> **Task instructions**:
Search the material for "they" and show all lines that contain it.

> **Records for the exercise**:
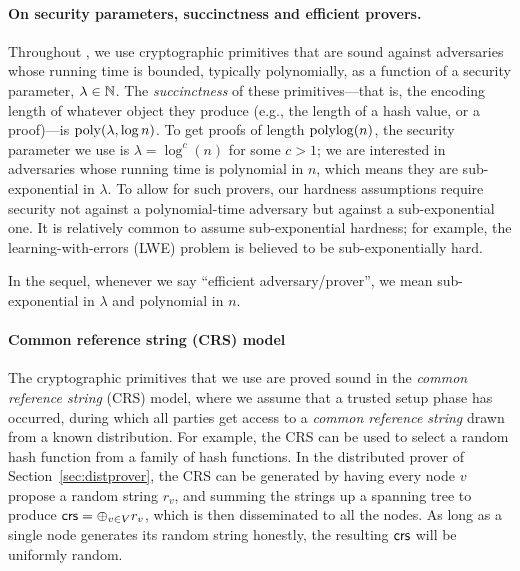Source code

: \paragraph{On security parameters, succinctness and efficient provers.}
Throughout , we use cryptographic primitives
that are sound against adversaries whose running time is bounded, typically polynomially, as a function
of a security parameter, $\lambda \in \mathbb{N}$.
The \emph{succinctness} of these primitives---that is, the encoding length of whatever object they produce (e.g., the length of a hash value, or a proof)---is $\operatorname{poly}(\lambda, \log n)$.
To get proofs of length $\operatorname{polylog}(n)$, the security parameter we use is $\lambda = \log^c(n)$
for some $c > 1$;
we are interested in adversaries whose running time is polynomial in $n$,
which means they are sub-exponential in $\lambda$. %
To allow for such provers, our hardness assumptions require security not against a polynomial-time adversary
but against a sub-exponential one.
It is relatively common to assume sub-exponential hardness;
for example, the learning-with-errors (LWE) problem is believed to be sub-exponentially hard.

In the sequel, whenever we say ``efficient adversary/prover'',
we mean sub-exponential in $\lambda$ and polynomial in $n$.

\paragraph{Common reference string (CRS) model}
The cryptographic primitives that we use are proved sound in the \emph{common reference string} (CRS) model,
where we assume that a trusted setup phase has occurred, during which all parties get access to
a \emph{common reference string} drawn from a known distribution.
For example, the CRS can be used to select a random hash function
from a family of hash functions.
In the distributed prover of Section~\ref{sec:distprover},
the CRS can be generated by having every node $v$ propose a random string $r_v$,
and summing the strings up a spanning tree to produce $\mathsf{crs} = \oplus_{v \in V} r_v$,
which is then disseminated to all the nodes. As long as a single node generates its random string honestly, the resulting $\mathsf{crs}$
will be uniformly random.

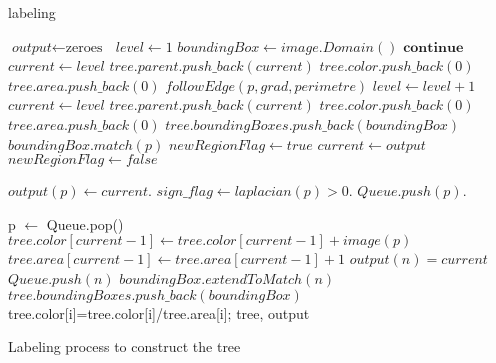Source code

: \begin{algorithm}
\caption{labeling}\label{al:labeling}
\begin{algorithmic}[1]
\State $\textit{output} \gets \text{zeroes }$
\State $ level \gets 1$
\State $ boundingBox \gets image.Domain()$
 $\textbf{continue}$
\EndIf
{}
	\State $current \gets level$
	\State $tree.parent.push\_back(current)$
	\State $tree.color.push\_back(0)$
	\State $tree.area.push\_back(0)$
\Else
	\State $followEdge(p,grad,perimetre)$
		\State $ level \gets level+1$
		\State $ current \gets level$
		\State $tree.parent.push\_back(current)$
		\State $tree.color.push\_back(0)$
		\State $tree.area.push\_back(0)$
		\State $tree.boundingBoxes.push\_back(boundingBox)$		
		\State $boundingBox.match(p)$
		\State $newRegionFlag \gets true$		
	\Else
		\State $current \gets output$
		\State $newRegionFlag \gets false$
	\EndIf
\EndIf

\State $output(p) \gets current $.
\State $sign\_flag \gets laplacian(p)>0$.
\State $Queue.push(p)$.

	\State p $\gets$ Queue.pop()
	\State $tree.color[current-1] \gets tree.color[current-1] + image(p) $
	\State $tree.area[current-1] \gets tree.area[current-1] + 1$
			\State $output(n) = current$
			\State $Queue.push(n)$
			\State $boundingBox.extendToMatch(n)$
		\EndIf			
	\EndFor
\EndWhile
\EndFor
\State $tree.boundingBoxes.push\_back(boundingBox)$
	\State tree.color[i]=tree.color[i]/tree.area[i];
\EndFor
\State \Return tree, output
\EndProcedure
\end{algorithmic}
\caption{Labeling process to construct the tree}
\end{algorithm}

> **Expected answer**:
The \emph{succinctness} of these primitives---that is, the encoding length of whatever object they produce (e.g., the length of a hash value, or a proof)---is $\operatorname{poly}(\lambda, \log n)$.
which means they are sub-exponential in $\lambda$. %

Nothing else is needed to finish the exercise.